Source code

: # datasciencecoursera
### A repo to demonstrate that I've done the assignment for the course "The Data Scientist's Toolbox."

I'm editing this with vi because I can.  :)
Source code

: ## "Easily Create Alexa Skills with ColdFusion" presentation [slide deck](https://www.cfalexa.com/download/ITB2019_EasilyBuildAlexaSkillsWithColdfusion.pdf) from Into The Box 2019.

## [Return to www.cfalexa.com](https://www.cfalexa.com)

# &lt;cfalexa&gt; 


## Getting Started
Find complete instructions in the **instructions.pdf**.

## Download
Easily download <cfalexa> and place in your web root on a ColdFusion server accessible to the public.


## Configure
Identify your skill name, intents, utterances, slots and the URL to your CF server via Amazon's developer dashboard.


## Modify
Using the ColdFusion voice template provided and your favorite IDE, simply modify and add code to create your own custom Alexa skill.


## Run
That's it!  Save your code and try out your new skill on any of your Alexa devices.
—————
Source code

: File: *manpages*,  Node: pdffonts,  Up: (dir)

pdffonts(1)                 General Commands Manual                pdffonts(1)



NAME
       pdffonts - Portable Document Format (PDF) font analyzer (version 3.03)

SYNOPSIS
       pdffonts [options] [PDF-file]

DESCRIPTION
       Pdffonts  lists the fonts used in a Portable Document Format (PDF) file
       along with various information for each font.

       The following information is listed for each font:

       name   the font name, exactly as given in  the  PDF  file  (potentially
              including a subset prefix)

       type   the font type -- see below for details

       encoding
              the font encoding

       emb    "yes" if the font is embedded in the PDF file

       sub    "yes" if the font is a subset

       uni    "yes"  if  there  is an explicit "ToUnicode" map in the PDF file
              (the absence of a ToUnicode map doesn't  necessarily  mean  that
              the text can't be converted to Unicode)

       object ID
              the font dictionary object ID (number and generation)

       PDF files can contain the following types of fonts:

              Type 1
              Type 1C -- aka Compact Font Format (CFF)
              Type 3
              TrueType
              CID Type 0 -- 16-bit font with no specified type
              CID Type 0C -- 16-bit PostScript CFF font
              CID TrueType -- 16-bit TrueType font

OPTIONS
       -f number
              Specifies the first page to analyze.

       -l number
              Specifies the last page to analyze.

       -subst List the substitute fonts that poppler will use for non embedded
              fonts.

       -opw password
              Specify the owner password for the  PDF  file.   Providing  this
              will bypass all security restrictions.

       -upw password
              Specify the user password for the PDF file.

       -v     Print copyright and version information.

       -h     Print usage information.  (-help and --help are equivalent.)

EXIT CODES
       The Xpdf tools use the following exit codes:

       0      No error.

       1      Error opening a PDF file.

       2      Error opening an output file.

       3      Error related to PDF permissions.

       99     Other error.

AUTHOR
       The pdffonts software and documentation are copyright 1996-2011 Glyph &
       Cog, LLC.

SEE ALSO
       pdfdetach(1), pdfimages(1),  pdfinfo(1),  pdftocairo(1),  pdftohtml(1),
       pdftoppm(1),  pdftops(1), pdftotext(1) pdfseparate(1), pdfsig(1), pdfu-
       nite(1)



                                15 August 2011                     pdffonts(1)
—————
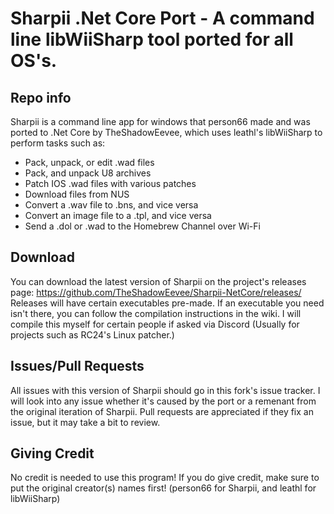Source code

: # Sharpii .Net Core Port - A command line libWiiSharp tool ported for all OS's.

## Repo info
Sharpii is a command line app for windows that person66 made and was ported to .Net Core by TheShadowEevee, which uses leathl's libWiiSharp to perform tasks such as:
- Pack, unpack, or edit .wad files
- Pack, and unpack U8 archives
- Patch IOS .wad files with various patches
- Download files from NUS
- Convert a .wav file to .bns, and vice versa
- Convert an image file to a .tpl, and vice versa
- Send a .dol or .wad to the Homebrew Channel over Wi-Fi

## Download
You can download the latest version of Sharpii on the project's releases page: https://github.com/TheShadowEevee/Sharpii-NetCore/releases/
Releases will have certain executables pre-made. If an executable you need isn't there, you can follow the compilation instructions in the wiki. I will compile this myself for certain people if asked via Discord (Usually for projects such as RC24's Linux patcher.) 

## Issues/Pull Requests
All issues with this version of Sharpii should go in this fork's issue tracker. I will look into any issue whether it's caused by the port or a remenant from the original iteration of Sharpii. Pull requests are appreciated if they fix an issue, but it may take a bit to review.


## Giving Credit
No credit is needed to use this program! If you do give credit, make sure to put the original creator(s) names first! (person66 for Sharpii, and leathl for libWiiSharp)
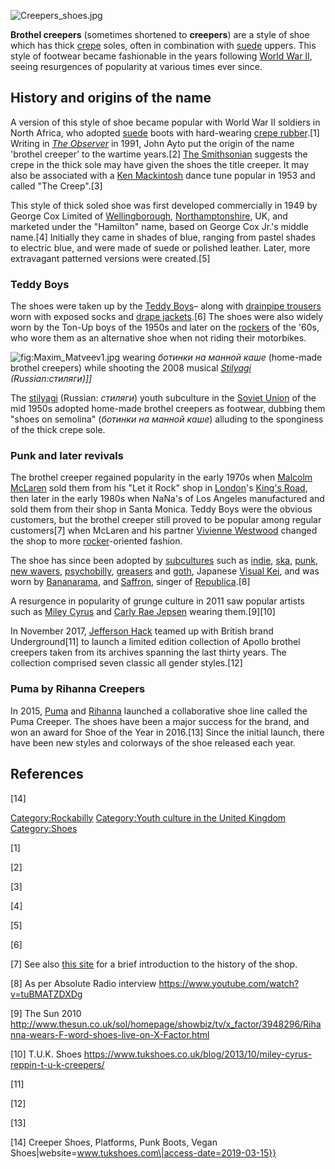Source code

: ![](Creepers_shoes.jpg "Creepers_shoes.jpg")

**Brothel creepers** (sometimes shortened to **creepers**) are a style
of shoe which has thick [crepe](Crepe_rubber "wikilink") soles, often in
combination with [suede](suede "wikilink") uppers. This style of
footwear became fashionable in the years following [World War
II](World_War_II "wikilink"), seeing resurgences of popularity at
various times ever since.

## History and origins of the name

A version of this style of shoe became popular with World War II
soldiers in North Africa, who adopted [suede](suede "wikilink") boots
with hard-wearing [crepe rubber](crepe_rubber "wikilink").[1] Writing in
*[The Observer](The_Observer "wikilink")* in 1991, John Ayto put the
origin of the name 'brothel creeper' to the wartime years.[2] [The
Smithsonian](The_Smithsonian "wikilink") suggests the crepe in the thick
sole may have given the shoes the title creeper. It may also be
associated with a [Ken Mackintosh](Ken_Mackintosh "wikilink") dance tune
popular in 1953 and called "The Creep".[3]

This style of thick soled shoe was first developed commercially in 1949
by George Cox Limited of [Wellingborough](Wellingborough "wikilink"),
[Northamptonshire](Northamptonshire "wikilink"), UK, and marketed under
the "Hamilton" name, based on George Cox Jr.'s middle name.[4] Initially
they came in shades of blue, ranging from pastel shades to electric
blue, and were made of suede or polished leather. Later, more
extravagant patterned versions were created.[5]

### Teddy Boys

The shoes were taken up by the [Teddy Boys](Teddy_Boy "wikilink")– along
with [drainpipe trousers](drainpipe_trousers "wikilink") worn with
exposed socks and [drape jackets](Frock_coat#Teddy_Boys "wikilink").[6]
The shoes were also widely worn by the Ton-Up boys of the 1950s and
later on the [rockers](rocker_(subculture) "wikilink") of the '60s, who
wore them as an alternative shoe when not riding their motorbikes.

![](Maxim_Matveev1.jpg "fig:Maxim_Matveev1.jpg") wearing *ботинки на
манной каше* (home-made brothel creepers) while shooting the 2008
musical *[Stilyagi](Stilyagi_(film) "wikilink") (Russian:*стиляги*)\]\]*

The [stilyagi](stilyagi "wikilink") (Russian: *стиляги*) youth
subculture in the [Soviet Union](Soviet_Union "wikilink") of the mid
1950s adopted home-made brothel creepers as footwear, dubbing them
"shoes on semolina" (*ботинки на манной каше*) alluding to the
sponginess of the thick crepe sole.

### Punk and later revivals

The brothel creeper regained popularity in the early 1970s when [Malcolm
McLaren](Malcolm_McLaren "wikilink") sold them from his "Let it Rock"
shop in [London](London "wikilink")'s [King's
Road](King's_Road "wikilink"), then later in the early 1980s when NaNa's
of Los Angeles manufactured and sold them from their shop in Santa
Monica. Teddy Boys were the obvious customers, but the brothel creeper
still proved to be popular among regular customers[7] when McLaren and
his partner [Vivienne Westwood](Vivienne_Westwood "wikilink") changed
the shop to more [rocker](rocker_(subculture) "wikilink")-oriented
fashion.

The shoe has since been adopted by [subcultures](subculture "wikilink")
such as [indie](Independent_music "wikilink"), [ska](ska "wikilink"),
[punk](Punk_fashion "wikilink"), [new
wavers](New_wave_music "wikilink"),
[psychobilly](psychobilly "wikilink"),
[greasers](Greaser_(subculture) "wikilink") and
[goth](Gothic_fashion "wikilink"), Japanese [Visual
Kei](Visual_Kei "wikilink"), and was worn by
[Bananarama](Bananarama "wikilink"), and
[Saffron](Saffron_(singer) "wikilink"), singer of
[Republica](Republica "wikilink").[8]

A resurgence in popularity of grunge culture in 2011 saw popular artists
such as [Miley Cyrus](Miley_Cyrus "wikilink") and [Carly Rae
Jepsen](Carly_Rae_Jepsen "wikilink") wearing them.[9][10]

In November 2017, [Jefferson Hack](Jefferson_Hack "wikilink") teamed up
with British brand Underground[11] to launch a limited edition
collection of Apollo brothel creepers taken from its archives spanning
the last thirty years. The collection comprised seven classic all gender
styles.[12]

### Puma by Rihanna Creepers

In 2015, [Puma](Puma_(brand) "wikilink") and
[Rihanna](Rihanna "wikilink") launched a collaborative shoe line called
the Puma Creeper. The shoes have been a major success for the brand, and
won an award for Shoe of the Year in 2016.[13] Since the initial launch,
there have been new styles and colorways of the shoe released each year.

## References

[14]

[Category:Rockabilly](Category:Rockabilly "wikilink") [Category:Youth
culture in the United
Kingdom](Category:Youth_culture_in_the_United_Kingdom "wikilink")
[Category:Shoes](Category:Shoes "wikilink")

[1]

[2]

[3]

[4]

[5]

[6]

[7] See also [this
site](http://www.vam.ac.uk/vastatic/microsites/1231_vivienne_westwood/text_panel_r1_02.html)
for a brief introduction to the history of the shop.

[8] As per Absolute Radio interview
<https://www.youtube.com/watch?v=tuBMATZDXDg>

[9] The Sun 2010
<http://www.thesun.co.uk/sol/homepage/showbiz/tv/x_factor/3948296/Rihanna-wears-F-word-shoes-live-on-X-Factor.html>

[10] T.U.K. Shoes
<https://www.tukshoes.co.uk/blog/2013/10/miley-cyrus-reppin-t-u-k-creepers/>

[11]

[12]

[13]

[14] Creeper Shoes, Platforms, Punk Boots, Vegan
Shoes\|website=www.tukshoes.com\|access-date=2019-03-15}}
—————
What the task requires: Copy out each line of the material in which the word "more" turns up.

Solution to the exercise:
blue, and were made of suede or polished leather. Later, more
the shop to more [rocker](rocker_(subculture) "wikilink")-oriented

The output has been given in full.